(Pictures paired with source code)
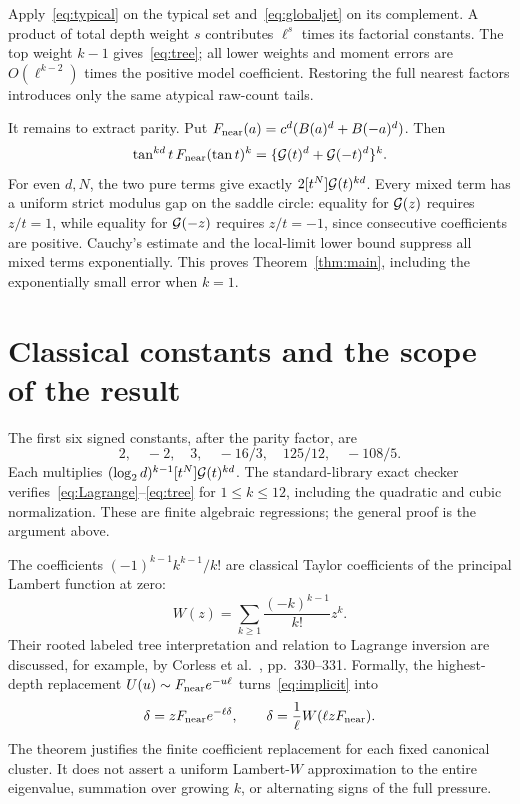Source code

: \documentclass[11pt,a4paper]{article}
\theoremstyle{remark}\newtheorem*{ednote}{Editorial note (ProveIt, 2026-10-01)}
\begin{document}
Apply~\eqref{eq:typical} on the typical set and~\eqref{eq:globaljet} on its complement. A product of total depth weight $s$ contributes $\ell^s$ times its factorial constants. The top weight $k-1$ gives~\eqref{eq:tree}; all lower weights and moment errors are $O(\ell^{k-2})$ times the positive model coefficient. Restoring the full nearest factors introduces only the same atypical raw-count tails.

It remains to extract parity. Put
$F_{\rm near}(a)=c^d(B(a)^d+B(-a)^d)$. Then
\[
 \tan^{kd}t\,F_{\rm near}(\tan t)^k
 =\{\GG(t)^d+\GG(-t)^d\}^k.
\]
For even $d,N$, the two pure terms give exactly $2[t^N]\GG(t)^{kd}$. Every mixed term has a uniform strict modulus gap on the saddle circle: equality for $\GG(z)$ requires $z/t=1$, while equality for $\GG(-z)$ requires $z/t=-1$, since consecutive coefficients are positive. Cauchy's estimate and the local-limit lower bound suppress all mixed terms exponentially. This proves Theorem~\ref{thm:main}, including the exponentially small error when $k=1$.

\section{Classical constants and the scope of the result}
The first six signed constants, after the parity factor, are
\[
 2,\quad-2,\quad3,\quad-16/3,\quad125/12,\quad-108/5.
\]
Each multiplies $(\log_2d)^{k-1}[t^N]\GG(t)^{kd}$.
The standard-library exact checker verifies~\eqref{eq:Lagrange}--\eqref{eq:tree} for $1\le k\le12$, including the quadratic and cubic normalization. These are finite algebraic regressions; the general proof is the argument above.

The coefficients $(-1)^{k-1}k^{k-1}/k!$ are classical Taylor coefficients of the principal Lambert function at zero:
\[
 W(z)=\sum_{k\ge1}\frac{(-k)^{k-1}}{k!}z^k.
\]
Their rooted labeled tree interpretation and relation to Lagrange inversion are discussed, for example, by Corless et al.~\cite{Lambert}, pp.~330--331. Formally, the highest-depth replacement $U(u)\sim F_{\rm near}e^{-u\ell}$ turns~\eqref{eq:implicit} into
\[
 \delta=zF_{\rm near}e^{-\ell\delta},\qquad
 \delta=\frac1\ell W(\ell zF_{\rm near}).
\]
The theorem justifies the finite coefficient replacement for each fixed canonical cluster. It does not assert a uniform Lambert-$W$ approximation to the entire eigenvalue, summation over growing $k$, or alternating signs of the full pressure.
\end{document}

▶ What you will do
Only the text of the entries above is to be given again, exactly, with the pictures left out.

▶ Answer box
Source code

: \documentclass[11pt,a4paper]{article}
\theoremstyle{remark}\newtheorem*{ednote}{Editorial note (ProveIt, 2026-10-01)}
\begin{document}
Apply~\eqref{eq:typical} on the typical set and~\eqref{eq:globaljet} on its complement. A product of total depth weight $s$ contributes $\ell^s$ times its factorial constants. The top weight $k-1$ gives~\eqref{eq:tree}; all lower weights and moment errors are $O(\ell^{k-2})$ times the positive model coefficient. Restoring the full nearest factors introduces only the same atypical raw-count tails.

It remains to extract parity. Put
$F_{\rm near}(a)=c^d(B(a)^d+B(-a)^d)$. Then
\[
 \tan^{kd}t\,F_{\rm near}(\tan t)^k
 =\{\GG(t)^d+\GG(-t)^d\}^k.
\]
For even $d,N$, the two pure terms give exactly $2[t^N]\GG(t)^{kd}$. Every mixed term has a uniform strict modulus gap on the saddle circle: equality for $\GG(z)$ requires $z/t=1$, while equality for $\GG(-z)$ requires $z/t=-1$, since consecutive coefficients are positive. Cauchy's estimate and the local-limit lower bound suppress all mixed terms exponentially. This proves Theorem~\ref{thm:main}, including the exponentially small error when $k=1$.

\section{Classical constants and the scope of the result}
The first six signed constants, after the parity factor, are
\[
 2,\quad-2,\quad3,\quad-16/3,\quad125/12,\quad-108/5.
\]
Each multiplies $(\log_2d)^{k-1}[t^N]\GG(t)^{kd}$.
The standard-library exact checker verifies~\eqref{eq:Lagrange}--\eqref{eq:tree} for $1\le k\le12$, including the quadratic and cubic normalization. These are finite algebraic regressions; the general proof is the argument above.

The coefficients $(-1)^{k-1}k^{k-1}/k!$ are classical Taylor coefficients of the principal Lambert function at zero:
\[
 W(z)=\sum_{k\ge1}\frac{(-k)^{k-1}}{k!}z^k.
\]
Their rooted labeled tree interpretation and relation to Lagrange inversion are discussed, for example, by Corless et al.~\cite{Lambert}, pp.~330--331. Formally, the highest-depth replacement $U(u)\sim F_{\rm near}e^{-u\ell}$ turns~\eqref{eq:implicit} into
\[
 \delta=zF_{\rm near}e^{-\ell\delta},\qquad
 \delta=\frac1\ell W(\ell zF_{\rm near}).
\]
The theorem justifies the finite coefficient replacement for each fixed canonical cluster. It does not assert a uniform Lambert-$W$ approximation to the entire eigenvalue, summation over growing $k$, or alternating signs of the full pressure.
\end{document}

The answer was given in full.